→ **WHAT THE TASK REQUIRES**
Search the data below for the string "heavier" and copy all lines where it shows up.

→ **SUPPLIED MATERIAL**

+--

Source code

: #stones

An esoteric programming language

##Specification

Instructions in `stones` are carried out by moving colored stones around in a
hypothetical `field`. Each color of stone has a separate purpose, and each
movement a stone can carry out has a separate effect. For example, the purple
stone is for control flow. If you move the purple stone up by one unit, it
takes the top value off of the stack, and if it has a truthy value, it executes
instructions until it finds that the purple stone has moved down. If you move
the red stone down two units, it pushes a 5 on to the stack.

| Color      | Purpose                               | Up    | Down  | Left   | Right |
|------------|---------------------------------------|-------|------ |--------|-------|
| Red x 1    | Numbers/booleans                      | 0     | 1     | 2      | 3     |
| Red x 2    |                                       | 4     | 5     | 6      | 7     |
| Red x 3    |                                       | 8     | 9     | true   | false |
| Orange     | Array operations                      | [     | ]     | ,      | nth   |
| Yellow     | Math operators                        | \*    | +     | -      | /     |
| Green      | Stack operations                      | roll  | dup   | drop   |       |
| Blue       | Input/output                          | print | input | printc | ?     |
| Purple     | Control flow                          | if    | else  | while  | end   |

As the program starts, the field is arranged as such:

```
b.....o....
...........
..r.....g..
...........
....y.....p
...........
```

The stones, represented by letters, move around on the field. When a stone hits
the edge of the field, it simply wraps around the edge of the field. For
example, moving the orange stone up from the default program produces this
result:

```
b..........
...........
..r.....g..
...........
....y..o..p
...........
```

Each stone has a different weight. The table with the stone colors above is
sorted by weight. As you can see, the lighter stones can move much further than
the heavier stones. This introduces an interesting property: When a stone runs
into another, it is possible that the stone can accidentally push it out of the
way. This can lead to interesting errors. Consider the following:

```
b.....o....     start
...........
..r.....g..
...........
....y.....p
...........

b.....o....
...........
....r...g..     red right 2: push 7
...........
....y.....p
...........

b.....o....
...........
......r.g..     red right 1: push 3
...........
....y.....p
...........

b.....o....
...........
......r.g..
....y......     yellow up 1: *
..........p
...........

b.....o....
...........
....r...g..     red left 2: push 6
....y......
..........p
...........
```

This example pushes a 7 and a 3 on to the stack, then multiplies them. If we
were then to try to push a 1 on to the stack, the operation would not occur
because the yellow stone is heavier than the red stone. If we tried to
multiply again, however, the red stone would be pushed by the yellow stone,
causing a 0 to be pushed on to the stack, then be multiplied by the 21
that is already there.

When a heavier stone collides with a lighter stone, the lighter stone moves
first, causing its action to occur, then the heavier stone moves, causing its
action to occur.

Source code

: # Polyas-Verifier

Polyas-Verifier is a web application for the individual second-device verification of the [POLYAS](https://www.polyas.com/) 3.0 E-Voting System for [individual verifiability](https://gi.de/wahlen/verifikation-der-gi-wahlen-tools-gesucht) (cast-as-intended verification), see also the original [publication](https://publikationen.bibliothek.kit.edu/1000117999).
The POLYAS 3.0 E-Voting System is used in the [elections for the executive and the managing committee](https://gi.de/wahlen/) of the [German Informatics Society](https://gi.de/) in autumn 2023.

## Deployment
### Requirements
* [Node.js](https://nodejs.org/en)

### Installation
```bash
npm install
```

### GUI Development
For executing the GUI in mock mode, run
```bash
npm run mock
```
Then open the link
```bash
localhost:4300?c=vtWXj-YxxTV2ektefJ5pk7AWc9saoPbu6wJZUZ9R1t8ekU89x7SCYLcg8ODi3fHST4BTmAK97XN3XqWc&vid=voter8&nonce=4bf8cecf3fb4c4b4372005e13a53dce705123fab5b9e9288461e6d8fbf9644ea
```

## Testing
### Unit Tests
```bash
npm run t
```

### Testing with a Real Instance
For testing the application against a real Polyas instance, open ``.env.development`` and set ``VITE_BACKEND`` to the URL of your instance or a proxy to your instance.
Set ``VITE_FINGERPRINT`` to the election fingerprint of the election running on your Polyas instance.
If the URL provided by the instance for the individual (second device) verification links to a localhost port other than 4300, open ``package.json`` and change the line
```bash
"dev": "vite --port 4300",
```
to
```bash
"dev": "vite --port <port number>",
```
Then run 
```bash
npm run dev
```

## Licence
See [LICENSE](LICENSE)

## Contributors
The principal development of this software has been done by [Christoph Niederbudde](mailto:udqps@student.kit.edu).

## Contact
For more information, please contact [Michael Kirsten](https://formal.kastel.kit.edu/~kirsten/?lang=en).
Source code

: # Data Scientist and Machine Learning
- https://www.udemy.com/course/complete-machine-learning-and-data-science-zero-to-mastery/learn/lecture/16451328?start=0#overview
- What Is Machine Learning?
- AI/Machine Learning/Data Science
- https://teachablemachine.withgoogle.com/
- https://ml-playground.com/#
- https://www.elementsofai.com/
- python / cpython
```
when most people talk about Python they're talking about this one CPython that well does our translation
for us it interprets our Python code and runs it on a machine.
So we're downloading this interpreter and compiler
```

+--

→ **SOLUTION TO THIS TASK**
the heavier stones. This introduces an interesting property: When a stone runs
because the yellow stone is heavier than the red stone. If we tried to
When a heavier stone collides with a lighter stone, the lighter stone moves
first, causing its action to occur, then the heavier stone moves, causing its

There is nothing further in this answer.